The city of Tel Aviv has revamped the Hatachana Compound (literally – The Station) and turned it into an open air mall, but its usage is rather low and the market that opened there has already closed down due to slow business. This came as no surprise, since the compound sits on the remnants of Manshiya (a neighborhood of Yaffo which was completely destroyed in the 1960s in a slum clearence scheme that created a lot of surface parking while diminishing housing supply). This compound is relatively inaccessible, and can only be reached by car, but since parking lots are not that interesting to visit this compound is not succeeding.

The Station Compound in Tel Aviv. On the road to nowhere.
ריקנות במתחם התחנה

Not to be left behind, the municipality of Jerusalem decided to turn its deserted old train station to an open air mall, too. In contrast to the Tel Avivian compound, the Jerusalem station compound (which is called The First Station) is slightly less disconnected from the city, even though its hiding behind the German Colony neighborhood, which has its own successful commercial street. The common featrues of both these stations is that no trains have pass by them in years. The station in Tel Aviv has been defunct since the establishment of the state in 1948 and the station in Jerusalem has been deserted for 15 years.
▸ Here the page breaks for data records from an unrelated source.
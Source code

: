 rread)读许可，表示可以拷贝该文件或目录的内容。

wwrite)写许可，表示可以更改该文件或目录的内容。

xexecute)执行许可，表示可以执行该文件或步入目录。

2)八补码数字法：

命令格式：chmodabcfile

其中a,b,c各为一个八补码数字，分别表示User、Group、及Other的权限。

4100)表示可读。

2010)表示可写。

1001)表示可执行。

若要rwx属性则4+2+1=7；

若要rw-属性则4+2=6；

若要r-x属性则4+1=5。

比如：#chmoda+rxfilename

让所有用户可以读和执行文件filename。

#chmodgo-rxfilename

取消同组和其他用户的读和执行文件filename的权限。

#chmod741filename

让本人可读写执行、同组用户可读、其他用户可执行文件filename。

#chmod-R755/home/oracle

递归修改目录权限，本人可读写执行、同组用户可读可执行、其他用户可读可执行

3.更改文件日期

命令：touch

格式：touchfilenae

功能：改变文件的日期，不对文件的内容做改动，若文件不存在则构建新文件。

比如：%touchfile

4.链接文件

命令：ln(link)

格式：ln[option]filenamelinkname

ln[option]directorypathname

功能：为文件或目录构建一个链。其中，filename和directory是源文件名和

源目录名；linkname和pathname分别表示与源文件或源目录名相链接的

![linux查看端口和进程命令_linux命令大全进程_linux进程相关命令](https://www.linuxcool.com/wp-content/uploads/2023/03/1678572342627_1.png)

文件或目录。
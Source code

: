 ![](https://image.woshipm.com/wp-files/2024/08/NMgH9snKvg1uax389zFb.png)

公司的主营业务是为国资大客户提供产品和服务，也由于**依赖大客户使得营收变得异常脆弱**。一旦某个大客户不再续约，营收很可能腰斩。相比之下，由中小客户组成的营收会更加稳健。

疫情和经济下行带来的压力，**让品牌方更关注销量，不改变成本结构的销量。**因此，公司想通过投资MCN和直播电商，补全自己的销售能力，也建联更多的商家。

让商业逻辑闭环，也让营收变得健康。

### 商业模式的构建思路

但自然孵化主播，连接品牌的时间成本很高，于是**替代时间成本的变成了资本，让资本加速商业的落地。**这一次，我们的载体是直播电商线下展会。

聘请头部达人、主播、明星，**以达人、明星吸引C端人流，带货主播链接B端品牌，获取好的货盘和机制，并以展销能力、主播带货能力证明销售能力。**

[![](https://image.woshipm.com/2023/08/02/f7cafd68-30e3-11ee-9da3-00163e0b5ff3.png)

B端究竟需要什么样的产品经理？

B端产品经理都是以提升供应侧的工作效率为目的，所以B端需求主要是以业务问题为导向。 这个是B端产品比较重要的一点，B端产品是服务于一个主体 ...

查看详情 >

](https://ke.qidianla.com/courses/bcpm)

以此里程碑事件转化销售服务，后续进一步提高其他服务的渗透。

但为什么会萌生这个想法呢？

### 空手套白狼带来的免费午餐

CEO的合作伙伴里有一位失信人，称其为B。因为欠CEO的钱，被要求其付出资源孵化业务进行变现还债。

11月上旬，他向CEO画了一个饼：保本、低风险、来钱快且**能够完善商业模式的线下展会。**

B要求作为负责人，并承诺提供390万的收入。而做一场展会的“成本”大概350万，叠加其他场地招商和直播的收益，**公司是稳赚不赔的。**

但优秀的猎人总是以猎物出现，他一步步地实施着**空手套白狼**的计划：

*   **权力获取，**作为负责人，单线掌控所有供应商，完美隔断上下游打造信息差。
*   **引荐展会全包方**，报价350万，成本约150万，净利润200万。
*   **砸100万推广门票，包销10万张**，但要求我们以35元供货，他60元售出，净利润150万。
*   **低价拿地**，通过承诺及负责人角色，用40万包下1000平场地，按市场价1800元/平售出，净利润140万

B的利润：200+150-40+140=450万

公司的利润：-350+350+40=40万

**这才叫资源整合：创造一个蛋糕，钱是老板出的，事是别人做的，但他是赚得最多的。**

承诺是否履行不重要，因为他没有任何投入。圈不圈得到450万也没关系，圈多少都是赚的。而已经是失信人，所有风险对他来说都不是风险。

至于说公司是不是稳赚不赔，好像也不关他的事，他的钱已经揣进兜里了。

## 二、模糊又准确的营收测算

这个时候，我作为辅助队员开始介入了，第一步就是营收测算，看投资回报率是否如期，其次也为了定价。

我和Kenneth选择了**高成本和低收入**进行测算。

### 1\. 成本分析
But it doesn’t have to be like this. Many cities in the world are renovating major transport terminals that are actually used for transportation and not just for consumption. Train station are obvious examples – the Utrecht central station is undergoing a major renovation. Another good example is the Antwerp central train station, which may be the most beautiful station anywhere in the world, and has undergone a major renovation in the previous decade. Even in North America there are more than a few examples. For instance, we can look at the Ferry Building in San Francisco. This building was opened at the same year as Jerusalem first station (1892). It was never completely abandoned, but it was run down for many years, due to the highway that ran over it and came down in 1989, among other things. In 2003 this building was reopened after a massive overhaul and the ferry service came back and was expanded. On top of the maritime accessibility that this building has, it is also situated near a major intersection of the San Francisco light rail system (which is rather flimsy).

The Ferry Building in San Francisco. (cc-by Bruce Turner)Ferry Building

Another good case is Lonsdale Quay in a city called North Vancouver (which actually lies north of Vancouver). This is another main station of ferries leading from Vancouver’s northern suburbs to the city itself. Before the conversion to a ferry station, this place was a dockyark. This is another fancy transportation hub, which not only cater to tourists, but also to many locals who pass there every day.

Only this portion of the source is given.